The present invention relates generally to optical filters and more particularly to a method for making interference filters.
A traditional interference filter is produced by stacking, typically by depositing, many layers of dielectric thin film materials horizontally on a glass substrate. The thickness and the types of materials of these thin films may vary depending on the application. In general, the films are alternating and equal to m*xcex/4 in thickness, where m is an odd integer number. For a narrowband filter, the number of layers can be as high as 100.
FIG. 1 (background art) is a cross section side view of a traditional interference filter 1, made according to conventional manufacturing processes. The interference filter 1 has a plurality of dielectric material layers 2 deposited on a glass substrate 3. The number of the material layers 2, and the materials used in them, may vary from one application to another. In FIG. 1 the material layers 2 are depicted as being of four different materials 2a-d. To represent the operational characteristics of the interference filter 1, as a laser beam 4 is shown with its angle of incidence purposely skewed to show how reflected beams 5 are produced at each interface of the material layers 2.
Many factors affect the result of the thin film deposition processes currently used in manufacturing interference filters. These include: absolute thickness, evaporation rate, background gas pressure, tooling factor, coating material structure, temperature, etc. During the thin film deposition process, the substrates cannot be removed from the coating chamber for inspection and information on the source of error cannot be traced if the final result deviates from expectations.
Unfortunately, in conventional interference filter manufacturing the final results often deviate far from reasonable manufacturing expectations. From the information which the inventors are aware of, and this is admittedly somewhat limited because many manufacturers keep such information proprietary, the overall current average yield in narrowband filter manufacturing today is less than 30%.

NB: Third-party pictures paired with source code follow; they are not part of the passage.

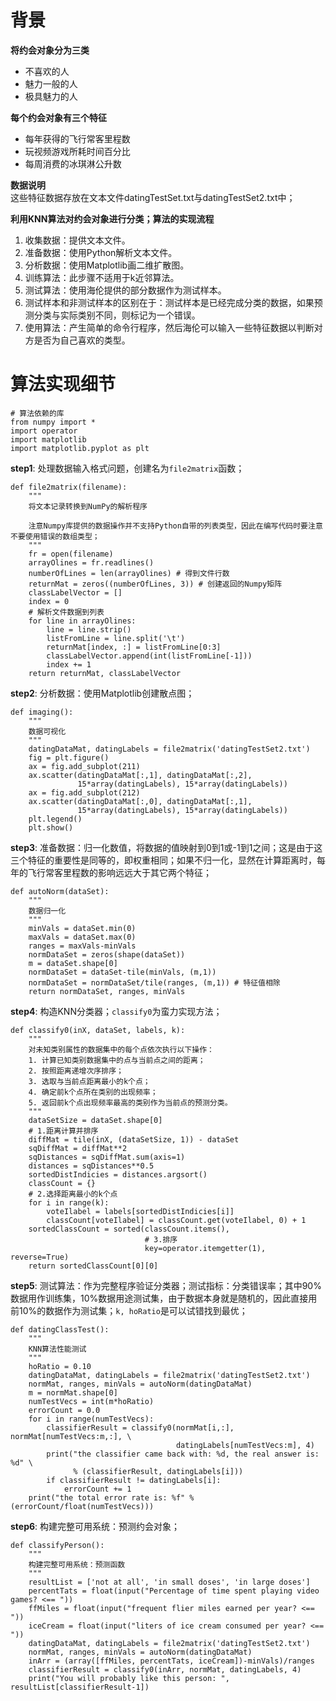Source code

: # 背景
**将约会对象分为三类**
- 不喜欢的人
- 魅力一般的人
- 极具魅力的人

**每个约会对象有三个特征**
- 每年获得的飞行常客里程数
- 玩视频游戏所耗时间百分比
- 每周消费的冰琪淋公升数

**数据说明**  
这些特征数据存放在文本文件datingTestSet.txt与datingTestSet2.txt中；


**利用KNN算法对约会对象进行分类；算法的实现流程**
1. 收集数据：提供文本文件。
2. 准备数据：使用Python解析文本文件。
3. 分析数据：使用Matplotlib画二维扩散图。
4. 训练算法：此步骤不适用于k近邻算法。
5. 测试算法：使用海伦提供的部分数据作为测试样本。
6. 测试样本和非测试样本的区别在于：测试样本是已经完成分类的数据，如果预测分类与实际类别不同，则标记为一个错误。
7. 使用算法：产生简单的命令行程序，然后海伦可以输入一些特征数据以判断对方是否为自己喜欢的类型。

# 算法实现细节
``` python3
# 算法依赖的库
from numpy import *
import operator
import matplotlib
import matplotlib.pyplot as plt
```

**step1**: 处理数据输入格式问题，创建名为`file2matrix`函数；
``` python3
def file2matrix(filename):
    """
    将文本记录转换到NumPy的解析程序
    
    注意Numpy库提供的数据操作并不支持Python自带的列表类型，因此在编写代码时要注意不要使用错误的数组类型；
    """
    fr = open(filename)
    arrayOlines = fr.readlines() 
    numberOfLines = len(arrayOlines) # 得到文件行数
    returnMat = zeros((numberOfLines, 3)) # 创建返回的Numpy矩阵
    classLabelVector = []
    index = 0
    # 解析文件数据到列表
    for line in arrayOlines:
        line = line.strip()
        listFromLine = line.split('\t')
        returnMat[index, :] = listFromLine[0:3]
        classLabelVector.append(int(listFromLine[-1]))
        index += 1
    return returnMat, classLabelVector
```

**step2**: 分析数据：使用Matplotlib创建散点图；
``` python3
def imaging():
    """
    数据可视化
    """
    datingDataMat, datingLabels = file2matrix('datingTestSet2.txt')
    fig = plt.figure()
    ax = fig.add_subplot(211)
    ax.scatter(datingDataMat[:,1], datingDataMat[:,2], 
               15*array(datingLabels), 15*array(datingLabels))
    ax = fig.add_subplot(212)
    ax.scatter(datingDataMat[:,0], datingDataMat[:,1], 
               15*array(datingLabels), 15*array(datingLabels))
    plt.legend()
    plt.show()
```

**step3**: 准备数据：归一化数值，将数据的值映射到0到1或-1到1之间；这是由于这三个特征的重要性是同等的，即权重相同；如果不归一化，显然在计算距离时，每年的飞行常客里程数的影响远远大于其它两个特征；
``` python3
def autoNorm(dataSet):
    """
    数据归一化
    """
    minVals = dataSet.min(0)
    maxVals = dataSet.max(0)
    ranges = maxVals-minVals
    normDataSet = zeros(shape(dataSet))
    m = dataSet.shape[0]
    normDataSet = dataSet-tile(minVals, (m,1))
    normDataSet = normDataSet/tile(ranges, (m,1)) # 特征值相除
    return normDataSet, ranges, minVals
```

**step4**: 构造KNN分类器；`classify0`为蛮力实现方法；
```
def classify0(inX, dataSet, labels, k):
    """
    对未知类别属性的数据集中的每个点依次执行以下操作：
    1. 计算已知类别数据集中的点与当前点之间的距离；
    2. 按照距离递增次序排序；
    3. 选取与当前点距离最小的k个点；
    4. 确定前k个点所在类别的出现频率；
    5. 返回前k个点出现频率最高的类别作为当前点的预测分类。
    """
    dataSetSize = dataSet.shape[0]
    # 1.距离计算并排序
    diffMat = tile(inX, (dataSetSize, 1)) - dataSet
    sqDiffMat = diffMat**2
    sqDistances = sqDiffMat.sum(axis=1)
    distances = sqDistances**0.5
    sortedDistIndicies = distances.argsort()
    classCount = {}
    # 2.选择距离最小的k个点
    for i in range(k):
        voteIlabel = labels[sortedDistIndicies[i]]
        classCount[voteIlabel] = classCount.get(voteIlabel, 0) + 1
    sortedClassCount = sorted(classCount.items(), 
                              # 3.排序
                              key=operator.itemgetter(1), reverse=True)
    return sortedClassCount[0][0]
```

**step5**: 测试算法：作为完整程序验证分类器；测试指标：分类错误率；其中90%数据用作训练集，10%数据用途测试集，由于数据本身就是随机的，因此直接用前10%的数据作为测试集；`k, hoRatio`是可以试错找到最优；
``` python3
def datingClassTest():
    """
    KNN算法性能测试
    """
    hoRatio = 0.10
    datingDataMat, datingLabels = file2matrix('datingTestSet2.txt')
    normMat, ranges, minVals = autoNorm(datingDataMat)
    m = normMat.shape[0]
    numTestVecs = int(m*hoRatio)
    errorCount = 0.0
    for i in range(numTestVecs):
        classifierResult = classify0(normMat[i,:], normMat[numTestVecs:m,:], \
                                     datingLabels[numTestVecs:m], 4)
        print("the classifier came back with: %d, the real answer is: %d" \
              % (classifierResult, datingLabels[i]))
        if classifierResult != datingLabels[i]:
            errorCount += 1
    print("the total error rate is: %f" % (errorCount/float(numTestVecs)))
```

**step6**: 构建完整可用系统：预测约会对象；
``` python3
def classifyPerson():
    """
    构建完整可用系统：预测函数
    """
    resultList = ['not at all', 'in small doses', 'in large doses']
    percentTats = float(input("Percentage of time spent playing video games? <== "))
    ffMiles = float(input("frequent flier miles earned per year? <== "))
    iceCream = float(input("liters of ice cream consumed per year? <== "))
    datingDataMat, datingLabels = file2matrix('datingTestSet2.txt')
    normMat, ranges, minVals = autoNorm(datingDataMat)
    inArr = (array([ffMiles, percentTats, iceCream])-minVals)/ranges
    classifierResult = classify0(inArr, normMat, datingLabels, 4)
    print("You will probably like this person: ", resultList[classifierResult-1])
```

Such a yield contrasts markedly with that in some other industries. For example, semiconductor microfabrication, where an average yield of 80% is normal. In general, semiconductor microfabrication processes have reached a mature stage and manufacturing yields are thus quite satisfactory. Dimensional control is very good, and can reach 0.25 microns or even smaller. There have also been thorough studies of photolithography, material deposition, etching processing, etc., as are widely used in semiconductor microfabrication.
It therefore has been the inventors"" observation that improved interference filter manufacturing processes are desirable. Preferably, such improved processes should produce interference filter manufacturing yields closer to those common for matured technologies, such as semiconductor microfabrication.

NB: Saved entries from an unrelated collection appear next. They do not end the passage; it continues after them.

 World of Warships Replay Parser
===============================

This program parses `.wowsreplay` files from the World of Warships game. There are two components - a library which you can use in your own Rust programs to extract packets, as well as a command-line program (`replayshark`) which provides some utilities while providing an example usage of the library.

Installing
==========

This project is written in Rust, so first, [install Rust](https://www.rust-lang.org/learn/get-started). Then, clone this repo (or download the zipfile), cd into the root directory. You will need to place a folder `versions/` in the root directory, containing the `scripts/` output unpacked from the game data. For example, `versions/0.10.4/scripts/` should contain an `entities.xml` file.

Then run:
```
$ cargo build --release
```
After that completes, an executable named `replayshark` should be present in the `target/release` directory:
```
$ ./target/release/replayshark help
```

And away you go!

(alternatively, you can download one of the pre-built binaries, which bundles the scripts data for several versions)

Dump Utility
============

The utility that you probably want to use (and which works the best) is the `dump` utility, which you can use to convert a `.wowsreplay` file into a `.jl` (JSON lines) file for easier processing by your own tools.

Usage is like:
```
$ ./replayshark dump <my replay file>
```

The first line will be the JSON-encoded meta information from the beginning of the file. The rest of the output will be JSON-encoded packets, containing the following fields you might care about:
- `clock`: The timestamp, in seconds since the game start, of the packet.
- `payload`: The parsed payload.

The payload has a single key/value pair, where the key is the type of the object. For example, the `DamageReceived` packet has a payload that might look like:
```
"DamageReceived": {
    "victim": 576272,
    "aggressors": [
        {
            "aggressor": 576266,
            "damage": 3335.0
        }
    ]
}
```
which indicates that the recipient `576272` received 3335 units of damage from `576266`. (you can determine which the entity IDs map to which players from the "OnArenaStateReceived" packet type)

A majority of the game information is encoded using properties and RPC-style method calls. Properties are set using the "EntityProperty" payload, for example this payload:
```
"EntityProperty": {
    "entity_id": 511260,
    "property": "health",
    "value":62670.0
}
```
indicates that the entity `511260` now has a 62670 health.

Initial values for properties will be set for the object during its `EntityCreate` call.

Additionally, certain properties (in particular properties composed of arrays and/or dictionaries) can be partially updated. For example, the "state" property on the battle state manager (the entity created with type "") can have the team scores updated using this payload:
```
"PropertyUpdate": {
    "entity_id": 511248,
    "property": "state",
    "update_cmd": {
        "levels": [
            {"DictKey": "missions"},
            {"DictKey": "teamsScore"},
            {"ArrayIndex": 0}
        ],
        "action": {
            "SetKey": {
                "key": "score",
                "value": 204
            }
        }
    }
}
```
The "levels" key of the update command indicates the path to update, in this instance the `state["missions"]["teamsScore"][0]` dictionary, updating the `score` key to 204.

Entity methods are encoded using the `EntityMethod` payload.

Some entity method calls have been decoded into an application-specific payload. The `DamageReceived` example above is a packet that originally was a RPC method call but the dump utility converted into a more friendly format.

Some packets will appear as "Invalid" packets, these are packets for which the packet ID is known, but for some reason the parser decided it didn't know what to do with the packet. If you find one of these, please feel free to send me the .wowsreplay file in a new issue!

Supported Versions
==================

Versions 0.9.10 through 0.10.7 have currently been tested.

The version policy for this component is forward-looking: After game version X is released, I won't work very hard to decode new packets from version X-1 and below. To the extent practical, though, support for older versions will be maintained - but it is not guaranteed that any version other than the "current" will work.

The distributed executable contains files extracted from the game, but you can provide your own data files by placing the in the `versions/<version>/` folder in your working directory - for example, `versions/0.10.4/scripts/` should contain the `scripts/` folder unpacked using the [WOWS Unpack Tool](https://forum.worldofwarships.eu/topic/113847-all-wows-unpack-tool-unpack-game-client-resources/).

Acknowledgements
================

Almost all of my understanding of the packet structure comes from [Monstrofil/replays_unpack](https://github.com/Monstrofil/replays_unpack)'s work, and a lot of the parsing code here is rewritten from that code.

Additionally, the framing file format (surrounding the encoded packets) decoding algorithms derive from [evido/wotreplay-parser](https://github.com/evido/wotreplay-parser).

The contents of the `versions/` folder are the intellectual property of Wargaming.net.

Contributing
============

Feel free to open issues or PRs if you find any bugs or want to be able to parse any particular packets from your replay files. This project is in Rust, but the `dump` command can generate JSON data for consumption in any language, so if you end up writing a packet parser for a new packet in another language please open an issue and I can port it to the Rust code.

Accordingly, it is an object of the present invention to provide improved processes to fabricate interference filters.
And another object of the invention is to provide such processes which particularly provide a high yield of interference filters.
Briefly, one preferred embodiment of the present invention is a method for fabricating an interference filter. A substrate is provided. A working region is then defined with respect to the substrate. Finally, a plurality of layers of coating materials are constructed vertically in the working region, relative to the horizontal substrate.

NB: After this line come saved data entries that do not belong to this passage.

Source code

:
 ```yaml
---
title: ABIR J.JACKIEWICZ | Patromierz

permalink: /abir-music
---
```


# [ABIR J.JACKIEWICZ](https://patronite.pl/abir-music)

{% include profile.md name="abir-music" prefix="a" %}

Briefly, another preferred embodiment of the invention is an interference filter made by the method for fabricated, described above.
An advantage of the present invention is that it provides multiple, flexible, and combinable approaches to fabricating interference filters.
Another advantage of the invention is that it may facilitate quality review throughout fabrication, and thus problem identification and correction, and improved yield and end product quality.
Another advantage of the invention is that it may employ already well known and widely used manufacturing processes and materials, adopted from conventional electronic semiconductor integrated circuit (IC) and micro electromechanical system (MEMS) manufacturing. Highly desirable attributes of such processes may thus be imparted to the inventive processes and the products produced there with, including mass automated manufacturing, rigorous quality control, high yields, and low cost.
And another advantage of the invention is that it permits easy, very high integration with other products of conventional micro manufacturing processes.
These and other objects and advantages of the present invention will become clear to those skilled in the art in view of the description of the best presently known mode of carrying out the invention and the industrial applicability of the preferred embodiment as described herein and as illustrated in the several figures of the drawings.